[Stored items]

· · · ·

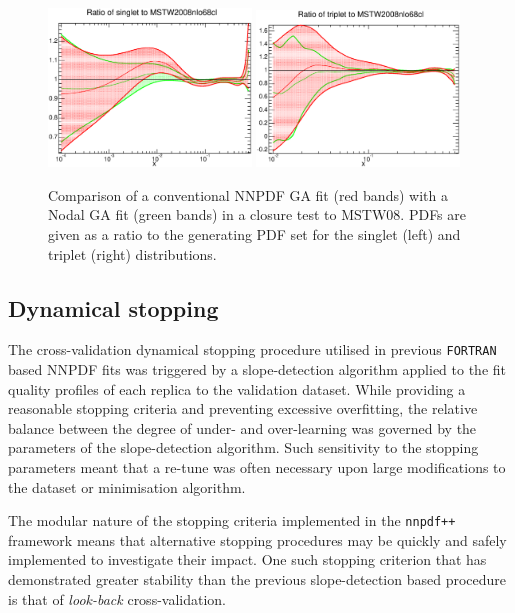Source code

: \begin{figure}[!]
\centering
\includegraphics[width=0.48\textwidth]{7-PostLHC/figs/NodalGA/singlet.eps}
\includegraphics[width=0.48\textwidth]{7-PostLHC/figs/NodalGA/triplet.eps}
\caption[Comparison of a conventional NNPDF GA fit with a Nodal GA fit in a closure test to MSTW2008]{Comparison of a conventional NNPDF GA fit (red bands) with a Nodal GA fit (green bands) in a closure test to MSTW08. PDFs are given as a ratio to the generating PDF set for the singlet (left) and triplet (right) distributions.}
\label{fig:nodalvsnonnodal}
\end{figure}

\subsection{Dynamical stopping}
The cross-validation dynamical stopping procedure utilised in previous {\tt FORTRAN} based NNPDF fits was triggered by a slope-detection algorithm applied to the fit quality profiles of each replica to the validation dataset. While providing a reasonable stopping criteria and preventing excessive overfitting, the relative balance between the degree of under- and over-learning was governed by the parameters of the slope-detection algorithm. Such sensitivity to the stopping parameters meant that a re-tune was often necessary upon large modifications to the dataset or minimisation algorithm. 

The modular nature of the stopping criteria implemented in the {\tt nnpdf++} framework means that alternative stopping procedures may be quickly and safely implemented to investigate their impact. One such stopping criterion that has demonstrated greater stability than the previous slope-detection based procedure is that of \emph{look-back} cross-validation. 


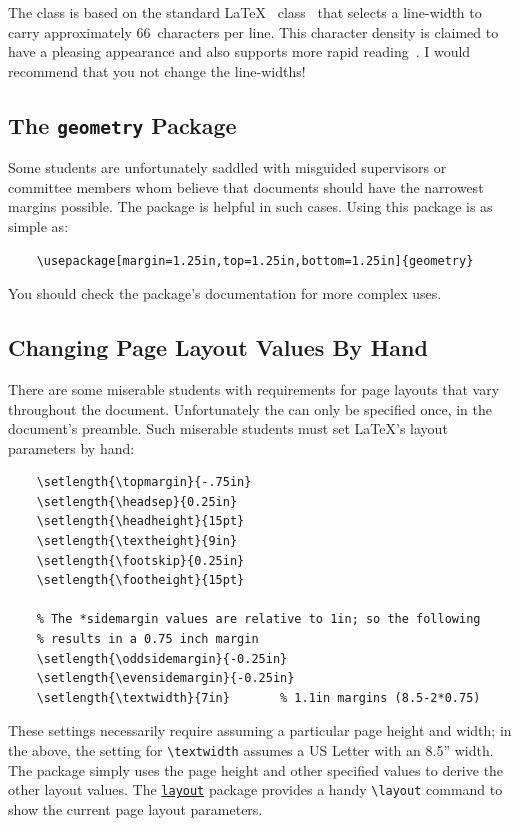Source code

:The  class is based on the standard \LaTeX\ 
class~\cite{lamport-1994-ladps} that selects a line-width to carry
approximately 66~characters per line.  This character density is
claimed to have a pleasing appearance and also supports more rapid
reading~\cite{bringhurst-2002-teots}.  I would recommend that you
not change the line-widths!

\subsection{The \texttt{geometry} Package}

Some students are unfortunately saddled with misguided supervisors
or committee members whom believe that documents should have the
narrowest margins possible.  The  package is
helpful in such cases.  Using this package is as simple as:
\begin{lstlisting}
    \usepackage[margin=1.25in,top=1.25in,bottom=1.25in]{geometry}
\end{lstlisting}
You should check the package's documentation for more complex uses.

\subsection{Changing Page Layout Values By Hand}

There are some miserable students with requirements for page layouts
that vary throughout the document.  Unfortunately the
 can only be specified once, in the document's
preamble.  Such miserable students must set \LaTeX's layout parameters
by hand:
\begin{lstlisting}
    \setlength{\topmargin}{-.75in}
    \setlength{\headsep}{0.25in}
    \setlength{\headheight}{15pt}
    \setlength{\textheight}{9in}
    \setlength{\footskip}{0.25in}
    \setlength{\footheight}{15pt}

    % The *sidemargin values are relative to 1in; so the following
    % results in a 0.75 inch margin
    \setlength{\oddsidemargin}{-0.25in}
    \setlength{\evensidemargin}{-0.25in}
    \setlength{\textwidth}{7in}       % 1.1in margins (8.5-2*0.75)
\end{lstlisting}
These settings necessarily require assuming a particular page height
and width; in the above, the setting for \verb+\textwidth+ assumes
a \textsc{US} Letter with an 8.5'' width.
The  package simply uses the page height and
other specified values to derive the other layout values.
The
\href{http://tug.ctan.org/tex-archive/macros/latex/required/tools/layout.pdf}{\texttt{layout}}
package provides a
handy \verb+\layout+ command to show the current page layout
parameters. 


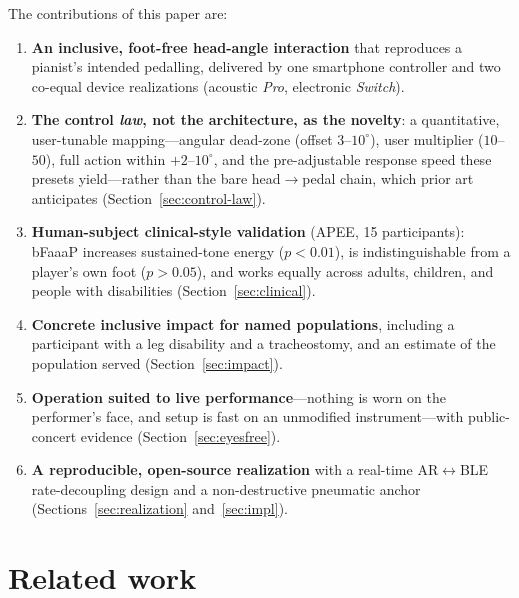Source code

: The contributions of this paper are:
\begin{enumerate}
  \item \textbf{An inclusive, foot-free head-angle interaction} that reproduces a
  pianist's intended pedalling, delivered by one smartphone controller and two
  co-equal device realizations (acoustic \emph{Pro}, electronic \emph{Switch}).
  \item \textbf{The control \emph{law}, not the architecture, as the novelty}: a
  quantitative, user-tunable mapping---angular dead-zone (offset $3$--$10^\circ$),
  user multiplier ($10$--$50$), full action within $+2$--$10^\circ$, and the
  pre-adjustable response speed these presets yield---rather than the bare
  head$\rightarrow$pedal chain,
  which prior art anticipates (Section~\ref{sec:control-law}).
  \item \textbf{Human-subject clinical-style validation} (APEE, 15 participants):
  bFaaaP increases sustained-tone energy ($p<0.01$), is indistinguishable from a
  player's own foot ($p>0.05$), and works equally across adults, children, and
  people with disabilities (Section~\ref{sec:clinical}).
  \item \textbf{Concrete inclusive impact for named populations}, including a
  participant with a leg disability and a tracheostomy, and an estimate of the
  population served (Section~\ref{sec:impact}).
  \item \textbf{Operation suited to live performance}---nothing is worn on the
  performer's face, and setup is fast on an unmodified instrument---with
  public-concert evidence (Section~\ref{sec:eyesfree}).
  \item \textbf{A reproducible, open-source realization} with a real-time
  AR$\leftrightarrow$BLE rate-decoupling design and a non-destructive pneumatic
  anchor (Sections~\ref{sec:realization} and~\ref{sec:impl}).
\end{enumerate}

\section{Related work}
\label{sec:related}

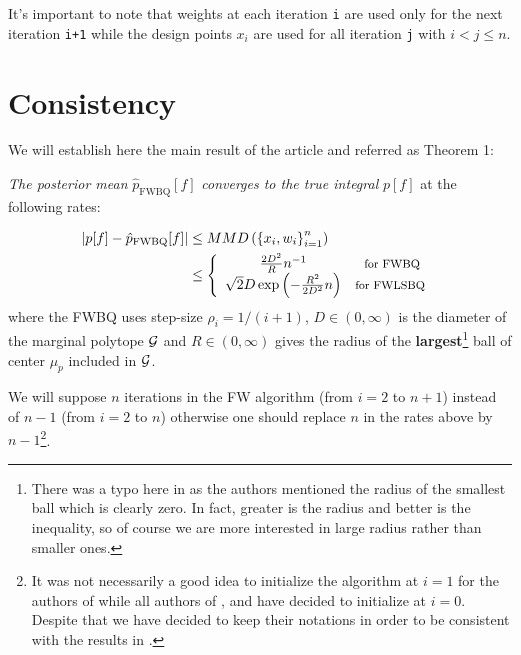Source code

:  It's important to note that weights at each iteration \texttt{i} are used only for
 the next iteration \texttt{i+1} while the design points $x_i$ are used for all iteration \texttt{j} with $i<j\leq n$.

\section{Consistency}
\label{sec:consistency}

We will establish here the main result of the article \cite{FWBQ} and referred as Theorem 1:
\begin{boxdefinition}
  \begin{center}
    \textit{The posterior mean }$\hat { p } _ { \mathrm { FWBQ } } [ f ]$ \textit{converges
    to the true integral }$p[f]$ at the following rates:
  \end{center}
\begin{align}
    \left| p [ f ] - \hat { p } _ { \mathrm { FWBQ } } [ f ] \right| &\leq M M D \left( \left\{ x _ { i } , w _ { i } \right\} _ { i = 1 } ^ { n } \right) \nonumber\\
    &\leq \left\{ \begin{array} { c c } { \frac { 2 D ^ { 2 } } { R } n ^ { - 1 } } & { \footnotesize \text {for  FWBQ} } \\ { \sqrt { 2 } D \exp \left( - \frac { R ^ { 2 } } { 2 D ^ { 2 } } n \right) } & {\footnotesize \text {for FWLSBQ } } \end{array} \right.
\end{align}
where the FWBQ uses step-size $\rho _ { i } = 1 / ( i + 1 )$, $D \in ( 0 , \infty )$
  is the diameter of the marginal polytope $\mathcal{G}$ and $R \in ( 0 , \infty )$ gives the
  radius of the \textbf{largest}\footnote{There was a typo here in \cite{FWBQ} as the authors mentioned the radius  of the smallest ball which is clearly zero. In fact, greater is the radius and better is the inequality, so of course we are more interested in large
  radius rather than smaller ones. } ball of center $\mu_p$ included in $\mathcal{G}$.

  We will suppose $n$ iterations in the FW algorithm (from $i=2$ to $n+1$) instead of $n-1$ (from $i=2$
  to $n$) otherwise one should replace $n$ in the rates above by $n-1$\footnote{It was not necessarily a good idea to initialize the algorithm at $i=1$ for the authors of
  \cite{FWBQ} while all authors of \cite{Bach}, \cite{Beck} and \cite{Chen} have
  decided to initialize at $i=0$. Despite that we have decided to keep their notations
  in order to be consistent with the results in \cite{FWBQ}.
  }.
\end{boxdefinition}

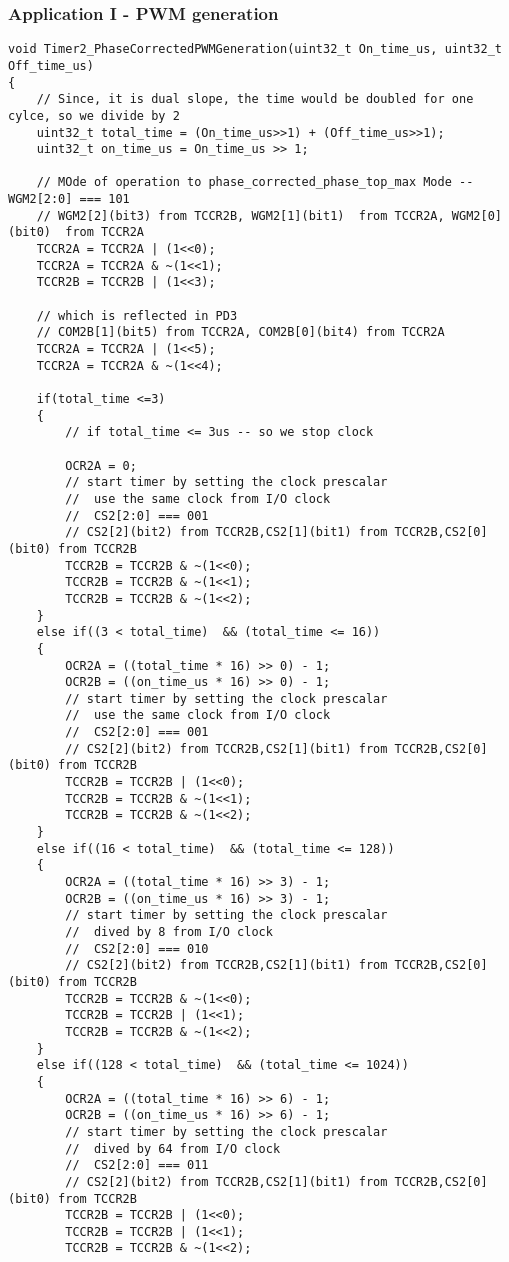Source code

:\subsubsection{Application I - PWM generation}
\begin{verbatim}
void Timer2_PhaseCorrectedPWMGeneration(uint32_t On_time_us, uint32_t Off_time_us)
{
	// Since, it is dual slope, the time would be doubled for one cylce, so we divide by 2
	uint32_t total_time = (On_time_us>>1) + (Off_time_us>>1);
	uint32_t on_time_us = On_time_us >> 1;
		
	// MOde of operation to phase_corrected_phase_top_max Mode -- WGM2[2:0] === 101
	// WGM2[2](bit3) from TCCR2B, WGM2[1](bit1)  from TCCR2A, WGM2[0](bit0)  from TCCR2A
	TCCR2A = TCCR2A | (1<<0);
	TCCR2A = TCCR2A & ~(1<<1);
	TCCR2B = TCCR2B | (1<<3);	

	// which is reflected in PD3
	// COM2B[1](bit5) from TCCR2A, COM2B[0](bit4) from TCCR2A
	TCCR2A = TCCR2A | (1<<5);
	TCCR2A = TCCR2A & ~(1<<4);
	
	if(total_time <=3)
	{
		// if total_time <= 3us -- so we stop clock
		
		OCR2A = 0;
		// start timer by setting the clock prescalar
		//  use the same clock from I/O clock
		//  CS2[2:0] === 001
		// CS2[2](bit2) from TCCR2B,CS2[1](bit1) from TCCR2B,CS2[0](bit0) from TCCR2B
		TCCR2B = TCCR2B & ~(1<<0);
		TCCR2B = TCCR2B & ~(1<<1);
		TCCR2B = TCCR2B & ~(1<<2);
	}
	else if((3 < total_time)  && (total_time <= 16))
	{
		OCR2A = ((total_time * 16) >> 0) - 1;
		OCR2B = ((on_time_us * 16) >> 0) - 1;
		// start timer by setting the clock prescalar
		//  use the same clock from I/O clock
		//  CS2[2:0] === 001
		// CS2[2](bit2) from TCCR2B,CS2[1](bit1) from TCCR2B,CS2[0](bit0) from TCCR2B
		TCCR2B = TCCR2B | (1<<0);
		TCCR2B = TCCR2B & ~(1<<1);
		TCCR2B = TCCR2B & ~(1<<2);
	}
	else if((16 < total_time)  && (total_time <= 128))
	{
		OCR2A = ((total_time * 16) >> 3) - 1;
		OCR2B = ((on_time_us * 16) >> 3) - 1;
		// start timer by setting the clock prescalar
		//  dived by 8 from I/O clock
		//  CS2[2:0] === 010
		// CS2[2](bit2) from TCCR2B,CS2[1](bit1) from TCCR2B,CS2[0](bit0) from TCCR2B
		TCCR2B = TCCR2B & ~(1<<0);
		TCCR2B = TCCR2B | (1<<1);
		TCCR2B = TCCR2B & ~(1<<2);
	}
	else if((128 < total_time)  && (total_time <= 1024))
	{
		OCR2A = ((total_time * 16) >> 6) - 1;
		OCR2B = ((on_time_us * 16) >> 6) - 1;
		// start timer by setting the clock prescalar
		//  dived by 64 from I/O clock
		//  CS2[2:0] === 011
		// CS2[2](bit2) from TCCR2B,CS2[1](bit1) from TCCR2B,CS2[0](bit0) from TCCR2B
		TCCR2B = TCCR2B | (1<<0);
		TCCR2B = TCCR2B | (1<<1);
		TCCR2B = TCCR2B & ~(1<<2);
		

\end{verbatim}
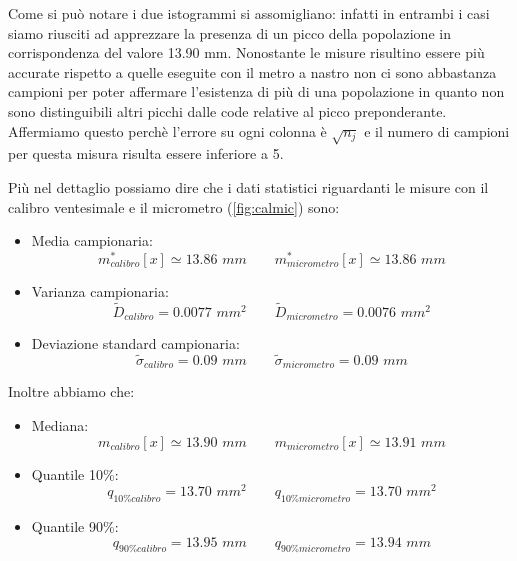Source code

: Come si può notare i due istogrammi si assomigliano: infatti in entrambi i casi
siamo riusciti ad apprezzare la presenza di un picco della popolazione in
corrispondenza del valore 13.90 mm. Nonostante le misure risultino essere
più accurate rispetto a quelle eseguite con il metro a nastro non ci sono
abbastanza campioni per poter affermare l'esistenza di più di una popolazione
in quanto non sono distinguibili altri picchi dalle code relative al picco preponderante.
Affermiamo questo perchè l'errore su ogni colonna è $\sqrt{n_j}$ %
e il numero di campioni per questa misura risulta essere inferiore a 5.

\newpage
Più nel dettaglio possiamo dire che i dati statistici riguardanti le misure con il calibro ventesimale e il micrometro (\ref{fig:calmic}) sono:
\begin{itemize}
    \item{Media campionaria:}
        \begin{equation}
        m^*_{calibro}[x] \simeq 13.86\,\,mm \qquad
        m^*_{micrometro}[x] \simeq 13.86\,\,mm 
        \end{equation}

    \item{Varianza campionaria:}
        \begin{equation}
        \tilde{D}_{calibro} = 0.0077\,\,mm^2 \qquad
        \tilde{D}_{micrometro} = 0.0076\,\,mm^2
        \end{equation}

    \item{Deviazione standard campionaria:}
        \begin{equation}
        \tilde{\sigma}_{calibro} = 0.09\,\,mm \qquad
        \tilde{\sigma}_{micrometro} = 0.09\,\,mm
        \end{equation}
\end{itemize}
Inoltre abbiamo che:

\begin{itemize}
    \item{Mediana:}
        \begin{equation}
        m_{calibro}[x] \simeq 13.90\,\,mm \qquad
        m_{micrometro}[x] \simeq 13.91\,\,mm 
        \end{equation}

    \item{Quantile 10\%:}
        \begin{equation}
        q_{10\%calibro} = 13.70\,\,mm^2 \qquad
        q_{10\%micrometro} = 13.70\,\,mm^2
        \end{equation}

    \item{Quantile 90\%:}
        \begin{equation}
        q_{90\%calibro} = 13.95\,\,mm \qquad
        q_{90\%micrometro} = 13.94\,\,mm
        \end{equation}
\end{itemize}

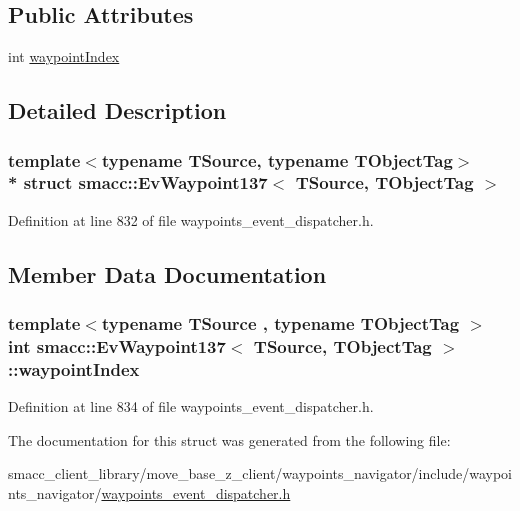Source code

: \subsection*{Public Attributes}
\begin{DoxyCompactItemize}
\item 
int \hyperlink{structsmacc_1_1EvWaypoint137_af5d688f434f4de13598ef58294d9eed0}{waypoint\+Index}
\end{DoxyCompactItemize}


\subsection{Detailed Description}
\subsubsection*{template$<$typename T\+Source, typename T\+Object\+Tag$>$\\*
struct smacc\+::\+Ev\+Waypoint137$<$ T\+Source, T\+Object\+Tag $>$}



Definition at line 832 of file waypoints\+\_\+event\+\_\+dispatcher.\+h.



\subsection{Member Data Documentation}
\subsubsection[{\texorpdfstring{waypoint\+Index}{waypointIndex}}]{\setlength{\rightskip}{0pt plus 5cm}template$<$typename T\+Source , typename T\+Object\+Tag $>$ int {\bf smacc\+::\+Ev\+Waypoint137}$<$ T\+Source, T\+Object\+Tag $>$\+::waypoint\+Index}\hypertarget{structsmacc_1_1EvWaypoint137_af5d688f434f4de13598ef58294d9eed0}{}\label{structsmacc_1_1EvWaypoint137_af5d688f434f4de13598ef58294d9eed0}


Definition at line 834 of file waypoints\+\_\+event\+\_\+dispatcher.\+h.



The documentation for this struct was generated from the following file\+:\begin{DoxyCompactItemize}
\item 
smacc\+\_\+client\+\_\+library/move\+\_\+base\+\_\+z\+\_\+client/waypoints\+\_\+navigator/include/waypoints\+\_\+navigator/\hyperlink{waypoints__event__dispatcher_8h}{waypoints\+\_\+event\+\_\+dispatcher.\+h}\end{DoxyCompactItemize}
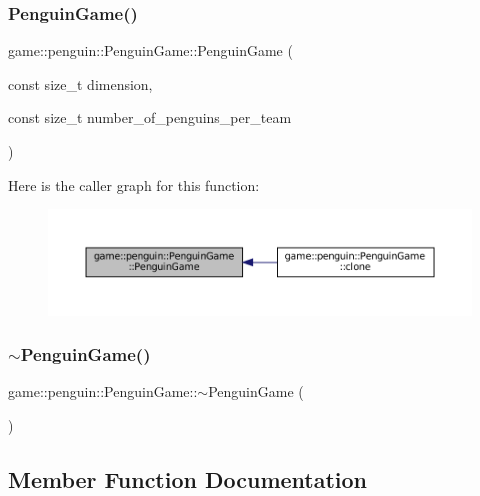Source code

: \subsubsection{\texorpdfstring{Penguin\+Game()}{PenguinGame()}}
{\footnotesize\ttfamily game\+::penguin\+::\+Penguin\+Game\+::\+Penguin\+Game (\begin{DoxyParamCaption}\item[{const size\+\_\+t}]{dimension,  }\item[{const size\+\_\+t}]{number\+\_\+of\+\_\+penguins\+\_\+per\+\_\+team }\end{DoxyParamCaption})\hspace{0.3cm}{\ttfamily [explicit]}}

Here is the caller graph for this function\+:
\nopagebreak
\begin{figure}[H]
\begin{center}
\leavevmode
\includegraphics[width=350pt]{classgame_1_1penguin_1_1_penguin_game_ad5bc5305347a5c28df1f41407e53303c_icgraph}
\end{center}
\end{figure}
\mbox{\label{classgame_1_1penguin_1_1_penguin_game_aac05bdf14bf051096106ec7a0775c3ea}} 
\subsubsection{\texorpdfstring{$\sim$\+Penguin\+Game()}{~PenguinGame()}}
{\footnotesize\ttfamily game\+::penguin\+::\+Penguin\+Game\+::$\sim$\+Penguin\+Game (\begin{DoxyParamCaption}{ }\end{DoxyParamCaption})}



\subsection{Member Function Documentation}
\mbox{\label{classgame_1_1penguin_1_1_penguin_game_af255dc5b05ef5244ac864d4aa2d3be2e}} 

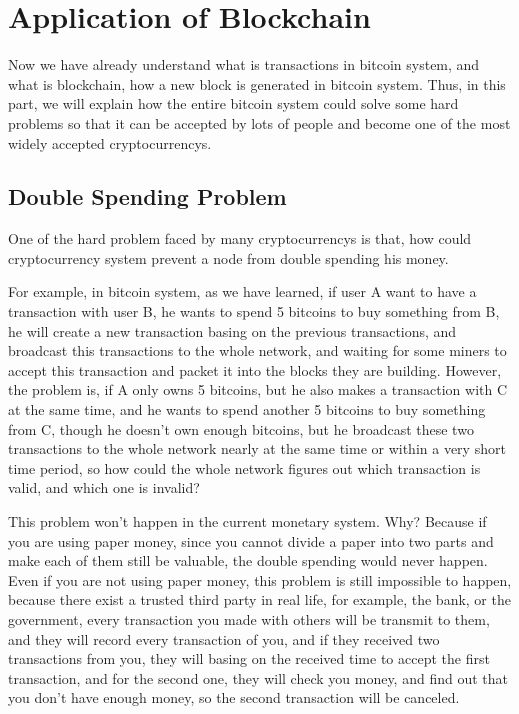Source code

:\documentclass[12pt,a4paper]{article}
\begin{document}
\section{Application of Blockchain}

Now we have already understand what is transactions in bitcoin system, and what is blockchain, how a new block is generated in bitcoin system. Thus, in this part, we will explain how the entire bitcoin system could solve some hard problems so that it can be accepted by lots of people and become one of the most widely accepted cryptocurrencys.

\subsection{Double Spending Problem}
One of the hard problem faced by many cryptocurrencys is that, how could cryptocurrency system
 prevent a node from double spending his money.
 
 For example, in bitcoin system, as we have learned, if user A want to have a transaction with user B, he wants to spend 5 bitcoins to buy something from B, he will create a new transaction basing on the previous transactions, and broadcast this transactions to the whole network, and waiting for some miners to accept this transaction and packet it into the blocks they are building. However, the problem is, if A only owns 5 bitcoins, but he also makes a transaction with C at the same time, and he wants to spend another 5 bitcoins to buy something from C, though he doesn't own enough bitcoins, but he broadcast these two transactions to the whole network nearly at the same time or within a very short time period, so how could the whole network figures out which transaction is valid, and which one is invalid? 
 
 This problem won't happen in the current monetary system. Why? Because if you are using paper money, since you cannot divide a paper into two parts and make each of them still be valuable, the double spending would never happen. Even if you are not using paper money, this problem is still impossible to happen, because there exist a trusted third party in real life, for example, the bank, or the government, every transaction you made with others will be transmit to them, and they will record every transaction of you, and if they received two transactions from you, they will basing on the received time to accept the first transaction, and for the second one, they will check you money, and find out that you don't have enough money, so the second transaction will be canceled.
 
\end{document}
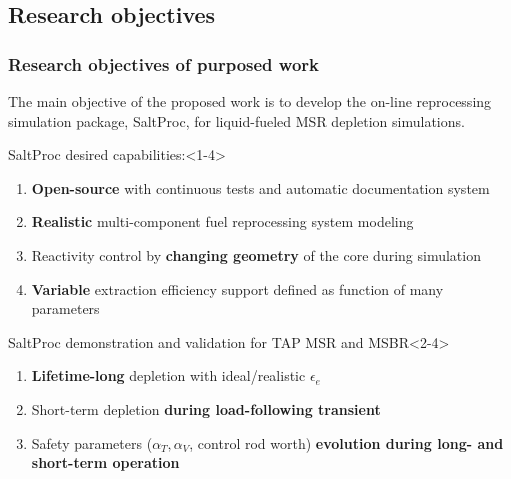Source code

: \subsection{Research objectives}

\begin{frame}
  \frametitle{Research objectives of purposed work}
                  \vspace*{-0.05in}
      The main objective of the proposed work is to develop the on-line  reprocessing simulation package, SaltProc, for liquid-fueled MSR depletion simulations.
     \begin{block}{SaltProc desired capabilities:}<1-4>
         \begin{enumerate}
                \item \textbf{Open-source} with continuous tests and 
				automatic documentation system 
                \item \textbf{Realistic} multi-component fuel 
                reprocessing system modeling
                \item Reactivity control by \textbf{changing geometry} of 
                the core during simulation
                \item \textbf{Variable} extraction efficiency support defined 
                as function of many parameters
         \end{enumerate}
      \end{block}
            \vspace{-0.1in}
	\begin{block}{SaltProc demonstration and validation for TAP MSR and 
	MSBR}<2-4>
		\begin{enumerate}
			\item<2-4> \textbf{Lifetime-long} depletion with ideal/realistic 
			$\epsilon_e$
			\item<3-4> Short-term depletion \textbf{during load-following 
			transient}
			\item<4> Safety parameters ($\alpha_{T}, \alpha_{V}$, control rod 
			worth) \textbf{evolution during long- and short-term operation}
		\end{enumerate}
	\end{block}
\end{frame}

· · · ·

Search the entries for the word "dispatcher" and copy every line that holds it.

Result
Definition at line 832 of file waypoints\+\_\+event\+\_\+dispatcher.\+h.
Definition at line 834 of file waypoints\+\_\+event\+\_\+dispatcher.\+h.
smacc\+\_\+client\+\_\+library/move\+\_\+base\+\_\+z\+\_\+client/waypoints\+\_\+navigator/include/waypoints\+\_\+navigator/\hyperlink{waypoints__event__dispatcher_8h}{waypoints\+\_\+event\+\_\+dispatcher.\+h}\end{DoxyCompactItemize}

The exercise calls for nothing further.